→ **Instructions for the task**
Look through the material below and give the number of lines holding "example", with no other words.
Top of Supplied data
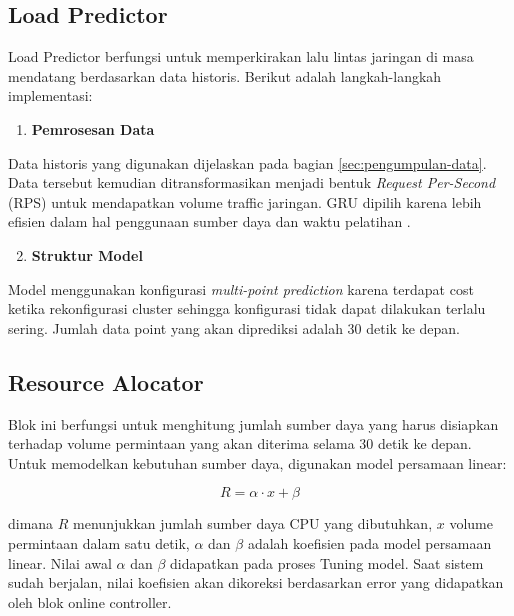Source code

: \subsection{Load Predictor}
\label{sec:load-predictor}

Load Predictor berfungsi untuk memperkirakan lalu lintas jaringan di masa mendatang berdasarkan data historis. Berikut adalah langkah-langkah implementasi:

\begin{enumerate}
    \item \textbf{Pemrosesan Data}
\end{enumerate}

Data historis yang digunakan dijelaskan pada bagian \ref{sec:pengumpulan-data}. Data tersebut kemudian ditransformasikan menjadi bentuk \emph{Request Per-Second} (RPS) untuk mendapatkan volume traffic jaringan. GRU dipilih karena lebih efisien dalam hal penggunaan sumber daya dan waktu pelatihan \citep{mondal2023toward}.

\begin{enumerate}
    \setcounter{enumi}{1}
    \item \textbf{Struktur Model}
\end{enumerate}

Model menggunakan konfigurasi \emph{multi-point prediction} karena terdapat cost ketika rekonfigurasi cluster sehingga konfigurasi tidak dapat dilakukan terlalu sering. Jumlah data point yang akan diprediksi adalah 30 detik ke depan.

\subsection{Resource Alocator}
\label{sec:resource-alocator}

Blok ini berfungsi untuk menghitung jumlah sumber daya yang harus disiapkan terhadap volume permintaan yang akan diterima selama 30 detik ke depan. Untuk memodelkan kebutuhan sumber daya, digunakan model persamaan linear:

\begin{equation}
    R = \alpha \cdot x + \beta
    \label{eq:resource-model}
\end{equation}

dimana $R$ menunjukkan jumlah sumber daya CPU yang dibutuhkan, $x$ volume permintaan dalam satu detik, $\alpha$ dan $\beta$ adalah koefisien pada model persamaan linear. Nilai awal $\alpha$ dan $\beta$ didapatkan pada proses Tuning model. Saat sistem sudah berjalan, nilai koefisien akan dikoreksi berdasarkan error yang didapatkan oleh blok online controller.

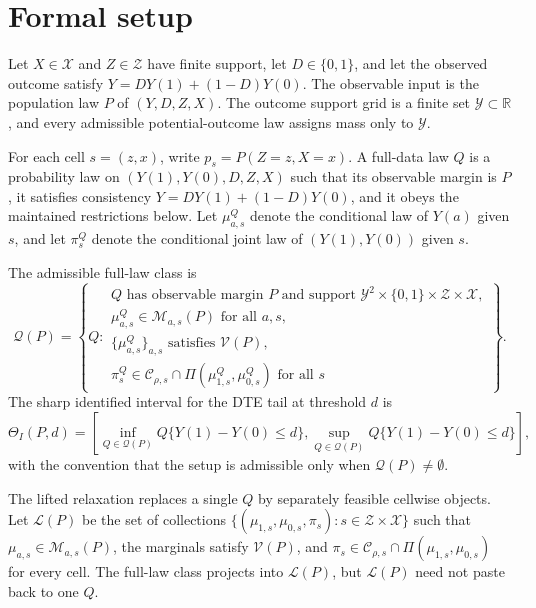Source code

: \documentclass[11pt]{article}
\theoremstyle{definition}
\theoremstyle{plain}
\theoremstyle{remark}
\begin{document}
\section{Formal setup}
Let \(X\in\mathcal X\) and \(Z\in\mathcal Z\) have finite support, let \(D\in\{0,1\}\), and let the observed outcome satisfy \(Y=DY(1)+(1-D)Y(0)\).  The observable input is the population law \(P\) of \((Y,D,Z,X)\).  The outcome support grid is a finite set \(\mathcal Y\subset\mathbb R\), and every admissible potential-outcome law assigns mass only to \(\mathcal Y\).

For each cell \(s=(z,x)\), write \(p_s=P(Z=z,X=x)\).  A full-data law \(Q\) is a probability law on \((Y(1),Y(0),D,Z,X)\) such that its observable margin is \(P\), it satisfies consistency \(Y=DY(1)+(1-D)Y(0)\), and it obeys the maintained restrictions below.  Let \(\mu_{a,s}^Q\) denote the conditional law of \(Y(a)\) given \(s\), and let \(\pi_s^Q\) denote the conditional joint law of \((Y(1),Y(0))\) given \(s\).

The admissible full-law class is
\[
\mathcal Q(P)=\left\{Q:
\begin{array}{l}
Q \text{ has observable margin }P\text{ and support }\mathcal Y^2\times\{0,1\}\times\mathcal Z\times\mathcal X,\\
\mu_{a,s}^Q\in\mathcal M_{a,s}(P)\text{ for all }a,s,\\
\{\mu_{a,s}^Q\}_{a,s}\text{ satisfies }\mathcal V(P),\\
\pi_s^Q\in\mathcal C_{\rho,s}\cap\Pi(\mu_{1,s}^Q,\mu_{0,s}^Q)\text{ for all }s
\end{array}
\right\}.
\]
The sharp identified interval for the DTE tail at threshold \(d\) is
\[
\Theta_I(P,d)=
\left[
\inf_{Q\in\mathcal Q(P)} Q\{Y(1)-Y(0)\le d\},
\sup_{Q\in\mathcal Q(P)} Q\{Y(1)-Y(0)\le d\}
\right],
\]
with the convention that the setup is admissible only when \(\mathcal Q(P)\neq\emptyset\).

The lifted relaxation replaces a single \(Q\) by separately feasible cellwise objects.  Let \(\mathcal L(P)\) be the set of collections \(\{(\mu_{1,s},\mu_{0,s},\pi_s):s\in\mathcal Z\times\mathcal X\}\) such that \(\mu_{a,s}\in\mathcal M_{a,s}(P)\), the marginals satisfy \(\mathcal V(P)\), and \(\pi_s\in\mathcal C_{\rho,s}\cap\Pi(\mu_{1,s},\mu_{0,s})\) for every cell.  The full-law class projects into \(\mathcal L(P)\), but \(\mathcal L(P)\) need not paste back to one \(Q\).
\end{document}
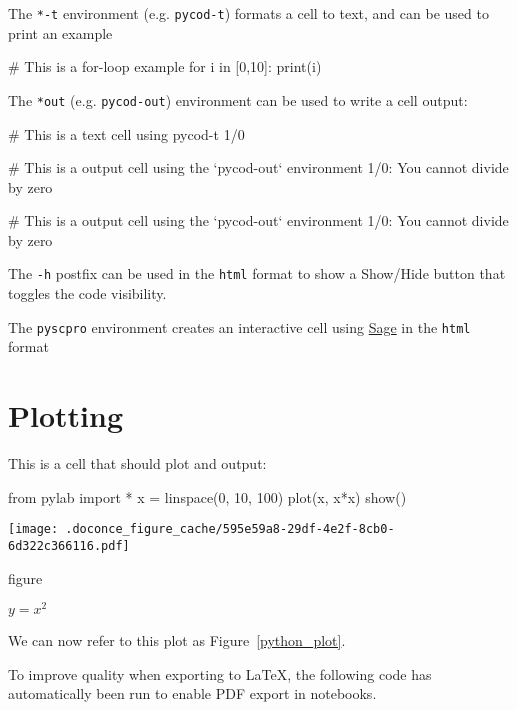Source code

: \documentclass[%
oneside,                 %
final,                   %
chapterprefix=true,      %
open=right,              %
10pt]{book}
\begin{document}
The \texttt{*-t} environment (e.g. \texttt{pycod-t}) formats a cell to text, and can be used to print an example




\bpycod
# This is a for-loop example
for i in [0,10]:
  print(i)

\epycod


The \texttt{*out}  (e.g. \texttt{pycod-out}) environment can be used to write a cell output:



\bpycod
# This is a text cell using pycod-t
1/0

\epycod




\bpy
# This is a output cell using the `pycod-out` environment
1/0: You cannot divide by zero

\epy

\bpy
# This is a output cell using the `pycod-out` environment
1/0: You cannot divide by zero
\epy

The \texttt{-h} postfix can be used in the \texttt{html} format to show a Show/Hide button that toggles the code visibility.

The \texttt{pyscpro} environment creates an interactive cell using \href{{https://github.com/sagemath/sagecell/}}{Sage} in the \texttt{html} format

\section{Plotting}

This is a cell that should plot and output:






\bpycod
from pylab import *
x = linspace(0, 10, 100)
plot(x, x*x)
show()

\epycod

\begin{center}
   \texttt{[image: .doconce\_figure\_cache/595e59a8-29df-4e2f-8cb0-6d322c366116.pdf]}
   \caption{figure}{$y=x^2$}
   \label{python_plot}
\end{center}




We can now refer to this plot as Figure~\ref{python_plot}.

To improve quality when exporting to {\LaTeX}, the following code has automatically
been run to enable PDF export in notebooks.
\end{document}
Bottom of Supplied data
→ **Solution for this exercise**
2